▸ **RECORDED DATA**:
--- --- ---
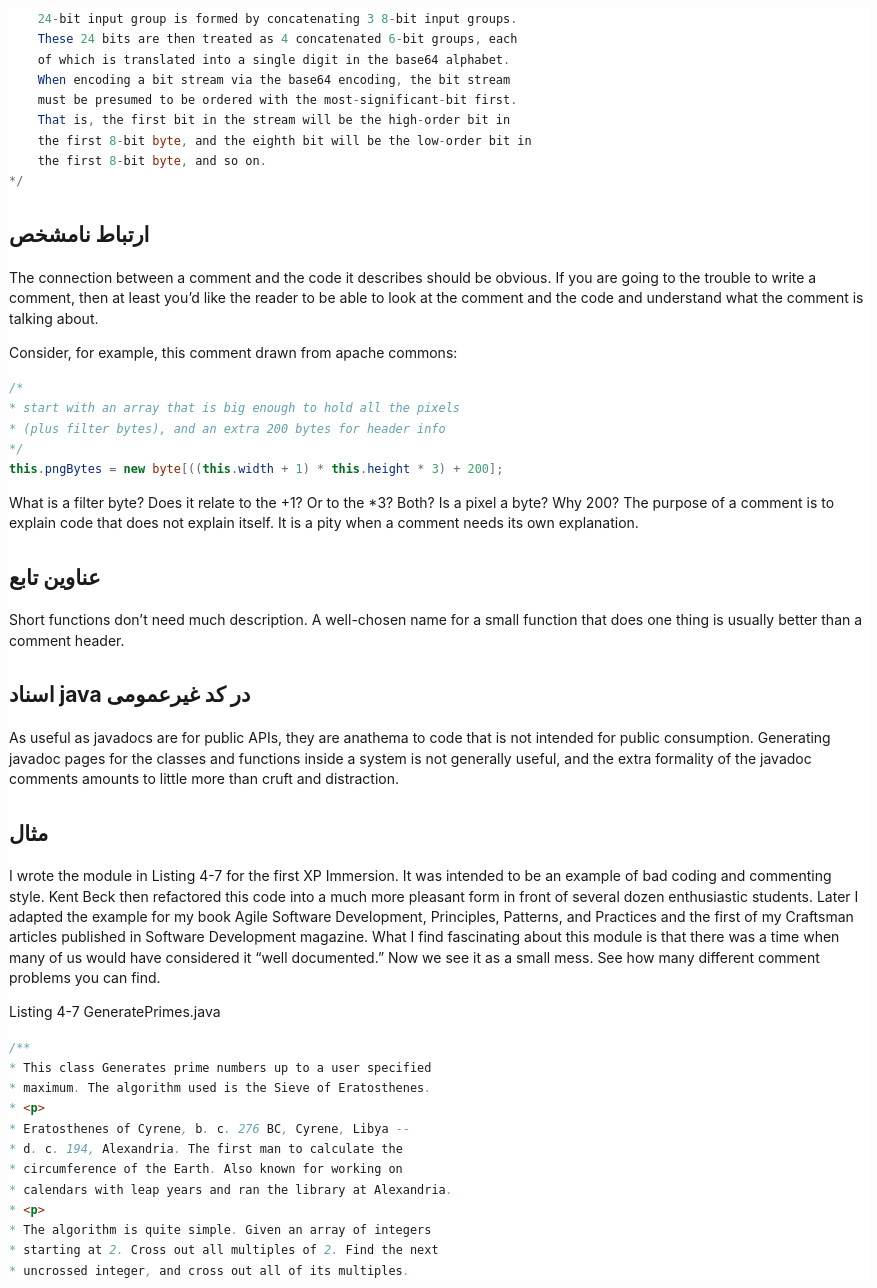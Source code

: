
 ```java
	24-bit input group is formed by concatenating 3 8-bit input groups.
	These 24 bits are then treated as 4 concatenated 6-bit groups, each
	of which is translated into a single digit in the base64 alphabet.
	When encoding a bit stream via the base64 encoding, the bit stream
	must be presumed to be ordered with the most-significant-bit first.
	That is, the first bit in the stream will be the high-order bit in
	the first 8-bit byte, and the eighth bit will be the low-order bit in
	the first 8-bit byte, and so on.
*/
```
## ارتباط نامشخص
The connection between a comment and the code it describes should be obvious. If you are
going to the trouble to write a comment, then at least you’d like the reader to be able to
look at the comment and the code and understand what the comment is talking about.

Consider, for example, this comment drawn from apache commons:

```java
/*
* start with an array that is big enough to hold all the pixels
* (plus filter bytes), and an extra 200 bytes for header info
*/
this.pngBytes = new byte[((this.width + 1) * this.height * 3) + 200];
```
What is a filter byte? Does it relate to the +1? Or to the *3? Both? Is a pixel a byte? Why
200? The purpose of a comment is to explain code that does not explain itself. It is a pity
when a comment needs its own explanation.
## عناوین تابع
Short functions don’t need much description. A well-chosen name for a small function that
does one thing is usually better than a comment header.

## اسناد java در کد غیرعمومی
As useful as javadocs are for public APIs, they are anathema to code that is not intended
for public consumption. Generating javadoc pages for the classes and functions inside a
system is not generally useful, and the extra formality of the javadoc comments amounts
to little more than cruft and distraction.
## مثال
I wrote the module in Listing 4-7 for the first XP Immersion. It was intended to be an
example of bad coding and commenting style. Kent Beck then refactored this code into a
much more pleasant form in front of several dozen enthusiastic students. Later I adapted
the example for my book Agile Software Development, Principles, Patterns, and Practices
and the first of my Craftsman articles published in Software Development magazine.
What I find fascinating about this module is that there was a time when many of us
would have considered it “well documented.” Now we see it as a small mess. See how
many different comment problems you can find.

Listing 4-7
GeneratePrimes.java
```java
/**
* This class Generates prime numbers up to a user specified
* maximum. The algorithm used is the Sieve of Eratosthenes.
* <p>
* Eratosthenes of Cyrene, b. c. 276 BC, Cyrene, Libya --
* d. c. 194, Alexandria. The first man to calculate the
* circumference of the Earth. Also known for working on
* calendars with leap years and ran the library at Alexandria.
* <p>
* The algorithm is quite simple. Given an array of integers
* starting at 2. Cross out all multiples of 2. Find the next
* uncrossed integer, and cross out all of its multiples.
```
--- --- ---
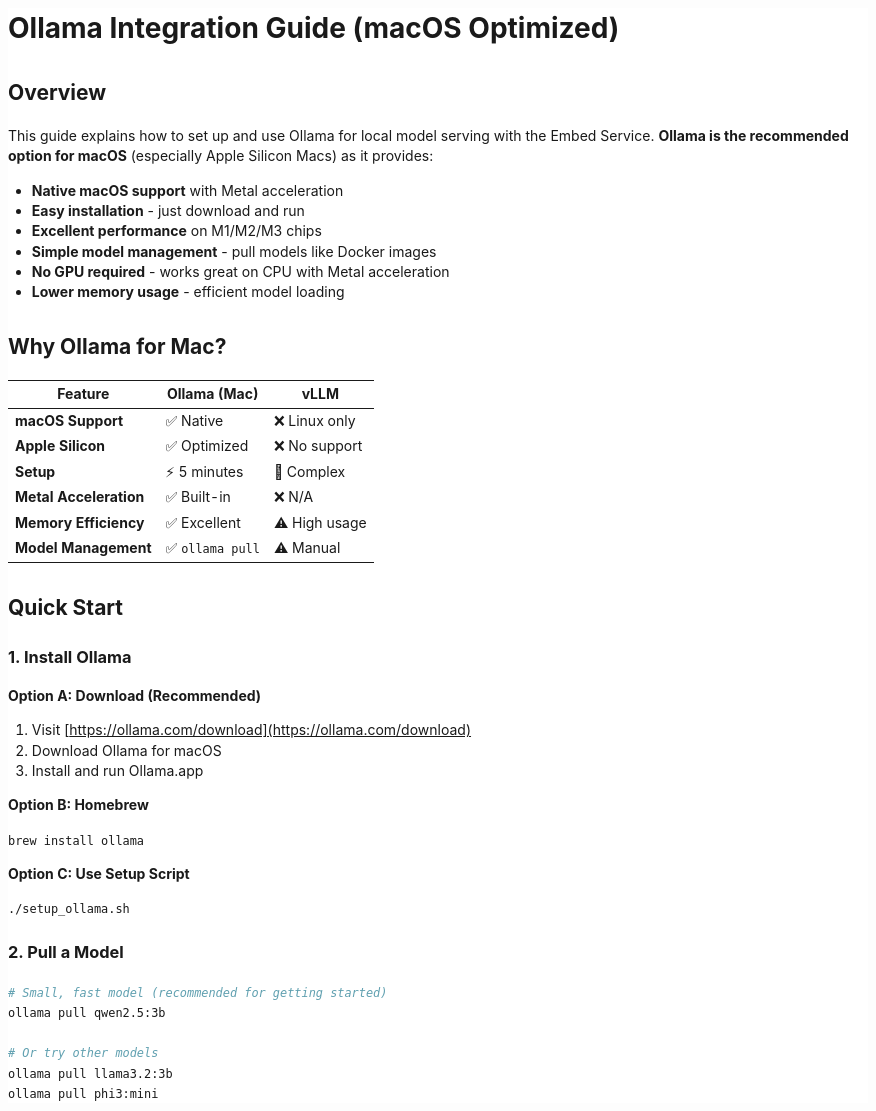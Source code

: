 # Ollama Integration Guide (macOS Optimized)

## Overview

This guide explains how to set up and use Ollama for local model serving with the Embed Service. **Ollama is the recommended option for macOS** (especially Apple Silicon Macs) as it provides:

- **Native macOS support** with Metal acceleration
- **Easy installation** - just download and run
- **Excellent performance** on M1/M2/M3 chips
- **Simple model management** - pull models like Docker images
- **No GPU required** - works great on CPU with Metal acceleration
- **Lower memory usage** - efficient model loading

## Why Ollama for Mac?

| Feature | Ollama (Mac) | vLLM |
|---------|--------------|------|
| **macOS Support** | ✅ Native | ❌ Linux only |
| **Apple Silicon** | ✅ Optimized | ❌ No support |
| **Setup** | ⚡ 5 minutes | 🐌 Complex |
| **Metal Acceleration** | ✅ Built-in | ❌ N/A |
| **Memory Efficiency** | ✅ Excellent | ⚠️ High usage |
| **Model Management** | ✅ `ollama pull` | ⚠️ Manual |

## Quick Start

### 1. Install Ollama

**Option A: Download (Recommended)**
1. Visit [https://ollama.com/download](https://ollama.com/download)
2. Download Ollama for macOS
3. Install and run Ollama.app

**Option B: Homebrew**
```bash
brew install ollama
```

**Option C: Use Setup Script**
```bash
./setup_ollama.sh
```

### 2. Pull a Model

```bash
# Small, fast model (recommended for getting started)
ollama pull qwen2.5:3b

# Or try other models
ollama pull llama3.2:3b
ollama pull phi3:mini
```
--- --- ---
▸ **WORK REQUEST**: Using the listing above, pick out each line that contains the word "Alexandria", then copy it.

▸ **SOLVED EXERCISE**:
* d. c. 194, Alexandria. The first man to calculate the
* calendars with leap years and ran the library at Alexandria.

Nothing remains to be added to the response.